Exercise instructions >> Read the entries below and pull out each line with the string "modules".

--- Data extract Enclosed Below ---

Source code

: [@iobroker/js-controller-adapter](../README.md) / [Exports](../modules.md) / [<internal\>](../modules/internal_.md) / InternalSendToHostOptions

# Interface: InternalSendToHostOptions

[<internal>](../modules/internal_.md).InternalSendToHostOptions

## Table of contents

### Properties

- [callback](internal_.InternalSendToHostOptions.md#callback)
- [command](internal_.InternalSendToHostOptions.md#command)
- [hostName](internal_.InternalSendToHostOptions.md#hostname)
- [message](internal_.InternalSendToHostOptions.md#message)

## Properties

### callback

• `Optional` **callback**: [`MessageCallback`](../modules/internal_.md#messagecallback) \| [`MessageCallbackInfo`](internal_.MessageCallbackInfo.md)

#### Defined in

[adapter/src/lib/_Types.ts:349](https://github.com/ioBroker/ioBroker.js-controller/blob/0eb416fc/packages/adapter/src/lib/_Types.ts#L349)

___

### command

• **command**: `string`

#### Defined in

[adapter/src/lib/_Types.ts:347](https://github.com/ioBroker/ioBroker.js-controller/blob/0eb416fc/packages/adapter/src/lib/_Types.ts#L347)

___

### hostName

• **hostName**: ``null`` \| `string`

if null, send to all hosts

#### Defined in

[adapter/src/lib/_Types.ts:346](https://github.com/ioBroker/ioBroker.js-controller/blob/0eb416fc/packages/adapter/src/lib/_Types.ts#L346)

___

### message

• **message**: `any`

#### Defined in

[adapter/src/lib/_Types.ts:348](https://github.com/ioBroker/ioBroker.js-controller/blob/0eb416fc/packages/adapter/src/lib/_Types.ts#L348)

--- End of Enclosed Data extract ---

Solution to this exercise >>
: [@iobroker/js-controller-adapter](../README.md) / [Exports](../modules.md) / [<internal\>](../modules/internal_.md) / InternalSendToHostOptions
[<internal>](../modules/internal_.md).InternalSendToHostOptions
• `Optional` **callback**: [`MessageCallback`](../modules/internal_.md#messagecallback) \| [`MessageCallbackInfo`](internal_.MessageCallbackInfo.md)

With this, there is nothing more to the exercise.